NLB is a reference implementation of an AFU compatible with the *Intel Acceleration Stack for Intel Xeon*<sup>®</sup> *CPU with FPGAs Core Cache Interface (CCI-P) Reference Manual.* NLB's primary function is to validate host connectivity using different memory access patterns. NLB also measures bandwidth and read/write latency.

#### **Related Information**

Acceleration Stack for Intel Xeon CPU with FPGAs Core Cache Interface (CCI-P) Reference Manual

### 2.3. Native Loopback Control and Status Register Descriptions

| Byte Address<br>(OPAE) | Word<br>Address<br>(CCI-P) | Access | Name                  | Width | Description                                                                                                                          |
|------------------------|----------------------------|--------|-----------------------|-------|--------------------------------------------------------------------------------------------------------------------------------------|
| 0x0000                 | 0x0000                     | RO     | DFH                   | 64    | AF Device Feature Header.                                                                                                            |
| 0x0008                 | 0x0002                     | RO     | AFU_ID_L              | 64    | AF ID low.                                                                                                                           |
| 0x0010                 | 0x0004                     | RO     | AFU_ID_H              | 64    | AF ID high.                                                                                                                          |
| 0x0018                 | 0x0006                     | Rsvd   | CSR_DFH_RSVD0         | 64    | Mandatory Reserved 0.                                                                                                                |
| 0x0020                 | 0x0008                     | RO     | CSR_DFH_RSVD1         | 64    | Mandatory Reserved 1.                                                                                                                |
| 0x0100                 | 0x0040                     | RW     | CSR_SCRATCHPAD0       | 64    | Scratchpad register 0.                                                                                                               |
| 0x0108                 | 0x0042                     | RW     | CSR_SCRATCHPAD1       | 64    | Scratchpad register 2.                                                                                                               |
| 0x0110                 | 0x0044                     | RW     | CSR_AFU_DSM_BASE<br>L | 32    | Lower 32-bits of AF DSM base address.

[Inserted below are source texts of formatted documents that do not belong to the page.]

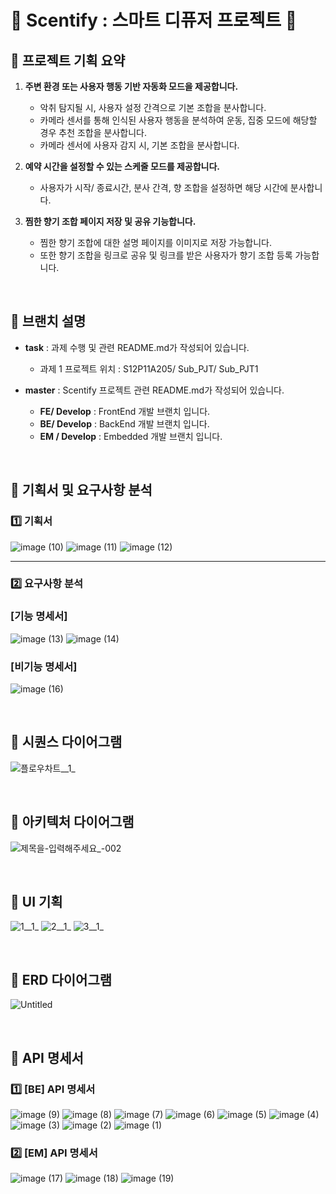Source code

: # 💜 Scentify : 스마트 디퓨저 프로젝트 💜

## 📌 프로젝트 기획 요약

1. **주변 환경 또는 사용자 행동 기반 자동화 모드을 제공합니다.**
    - 악취 탐지될 시, 사용자 설정 간격으로 기본 조합을 분사합니다.
   - 카메라 센서를 통해 인식된 사용자 행동을 분석하여 운동, 집중 모드에 해당할 경우 추천 조합을 분사합니다.
   - 카메라 센서에 사용자 감지 시, 기본 조합을 분사합니다.
 
2. **예약 시간을 설정할 수 있는 스케줄 모드를 제공합니다.**
    - 사용자가 시작/ 종료시간, 분사 간격, 향 조합을 설정하면 해당 시간에 분사합니다.

3. **찜한 향기 조합 페이지 저장 및 공유 기능합니다.**
    - 찜한 향기 조합에 대한 설명 페이지를 이미지로 저장 가능합니다.
    - 또한 향기 조합을 링크로 공유 및 링크를 받은 사용자가 향기 조합 등록 가능합니다.

<br>

## 📌 브랜치 설명
- **task** : 과제 수행 및 관련 README.md가 작성되어 있습니다.
    - 과제 1 프로젝트 위치 : S12P11A205/ Sub_PJT/ Sub_PJT1

- **master** : Scentify 프로젝트 관련 README.md가 작성되어 있습니다.
    - **FE/ Develop** : FrontEnd 개발 브랜치 입니다.
    - **BE/ Develop** : BackEnd 개발 브랜치 입니다.
    - **EM / Develop** : Embedded 개발 브랜치 입니다.

<br>

## 📌 기획서 및 요구사항 분석
### 1️⃣ 기획서
![image (10)](https://github.com/user-attachments/assets/4dc909a0-ec60-4157-b0f5-9f3155db6c5b)
![image (11)](https://github.com/user-attachments/assets/72016cb2-f795-4066-8b0b-260b1abd64b5)
![image (12)](https://github.com/user-attachments/assets/d3aea265-8489-4593-8971-87d4b8253634)

---

### 2️⃣ 요구사항 분석
### **[기능 명세서]**
![image (13)](https://github.com/user-attachments/assets/04d0cbb2-db5d-4d5c-8949-1ae9ad4ccc67)
![image (14)](https://github.com/user-attachments/assets/c4b99b36-16fa-48f5-b9f5-43c132b9faea)

### **[비기능 명세서]**
![image (16)](https://github.com/user-attachments/assets/416f965a-3528-4382-a0a6-9ac3d4429203)

<br>

## 📌 시퀀스 다이어그램
![플로우차트__1_](https://github.com/user-attachments/assets/2662a2b9-ce94-4dd3-8cb3-dc134717f9f4)

<br>

## 📌 아키텍처 다이어그램
![제목을-입력해주세요_-002](https://github.com/user-attachments/assets/c7e7ee84-1073-4864-91d7-d5f000d411fd)

<br>

## 📌 UI 기획
![1__1_](https://github.com/user-attachments/assets/107aae5b-2b4d-45d2-a897-47e3c35f1b85)
![2__1_](https://github.com/user-attachments/assets/524fcdaf-0d69-4dc0-8608-79615fdbfdc3)
![3__1_](https://github.com/user-attachments/assets/ead73f06-4739-4e82-8de3-8e65329ce86d)

<br>

## 📌 ERD 다이어그램
![Untitled](https://github.com/user-attachments/assets/1dbe39b4-51d5-4e1b-9102-f98971c9e89b)

<br>

## 📌 API 명세서
### 1️⃣ [BE] API 명세서
![image (9)](https://github.com/user-attachments/assets/e3a8f084-827d-4122-97d2-18d5e28a986c)
![image (8)](https://github.com/user-attachments/assets/6e2e30fd-5d9d-42a8-92e9-11273bb15a29)
![image (7)](https://github.com/user-attachments/assets/b813dae4-8a7a-46ce-a35c-9a88d17f683c)
![image (6)](https://github.com/user-attachments/assets/34d24c84-b261-4eee-80e1-bf0e9a091ca2)
![image (5)](https://github.com/user-attachments/assets/b8cad275-95cc-4e9b-be0a-f5211e8426cd)
![image (4)](https://github.com/user-attachments/assets/54b16e6c-29a7-40d4-9a8d-0d97689b6d74)
![image (3)](https://github.com/user-attachments/assets/53b6e6c6-5ee0-4fed-9e46-0197ccb2d1e1)
![image (2)](https://github.com/user-attachments/assets/edc3b1ee-33e9-43a3-97b9-1a19bf2ccf73)
![image (1)](https://github.com/user-attachments/assets/544ebc67-405b-4f77-8a30-53d3d52bfef0)

### 2️⃣ [EM] API 명세서
![image (17)](https://github.com/user-attachments/assets/f6aa74c6-0aa4-4f0b-88b5-84db88420441)
![image (18)](https://github.com/user-attachments/assets/453e091e-db69-4849-a0f0-8d19fc9f96a9)
![image (19)](https://github.com/user-attachments/assets/6b2cc4b3-4568-4107-95f9-b2c0387cd1ac)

The<br>lower 6 bits are 4x00 because the address<br>is aligned to the 64-byte cache line size. |
| 0x0114                 | 0x0045                     | RW     | CSR_AFU_DSM_BASE<br>H | 32    | Upper 32-bits of AF DSM base address.                                                                                                |
| 0x0120                 | 0x0048                     | RW     | CSR_SRC_ADDR          | 64    | Start physical address for source buffer. All read requests target this region.                                                      |
| 0x0128                 | 0x004A                     | RW     | CSR_DST_ADDR          | 64    | Start physical address for destination buffe<br>All write requests target this region                                                |
| 0x0130                 | 0x004C                     | RW     | CSR_NUM_LINES         | 32    | Number of cache lines.                                                                                                               |
| 0x0138                 | 0x004E                     | RW     | CSR_CTL               | 32    | Controls test flow, start, stop, force completion.                                                                                   |
| 0x0140                 | 0x0050                     | RW     | CSR_CFG               | 32    | Configures test parameters.                                                                                                          |
| 0x0148                 | 0x0052                     | RW     | CSR_INACT_THRESH      | 32    | Inactivity threshold limit.                                                                                                          |
|                        |                            |        |                       |       | continued                                                                                                                            |

 Table 4.
 CSR Names, Addresses and Descriptions





| Byte Address<br>(OPAE) | Word<br>Address<br>(CCI-P) | Access | Name           | Width | Description                                          |
|------------------------|----------------------------|--------|----------------|-------|------------------------------------------------------|
| 0×0150                 | 0x0054                     | RW     | CSR_INTERRUPT0 | 32    | SW allocates Interrupt APIC ID and Vector to device. |
|                        |                            |        | DSM Offset Map |       |                                                      |
| 0x0040                 | 0x0010                     | RO     | DSM_STATUS     | 32    | Test status and error register.                      |

#### Table 5. CSR Bit Fields with Examples

This table lists the CSR bit fields that depend on the value of the CSR\_NUM\_LINES, <N>. In the example below <N> = 14.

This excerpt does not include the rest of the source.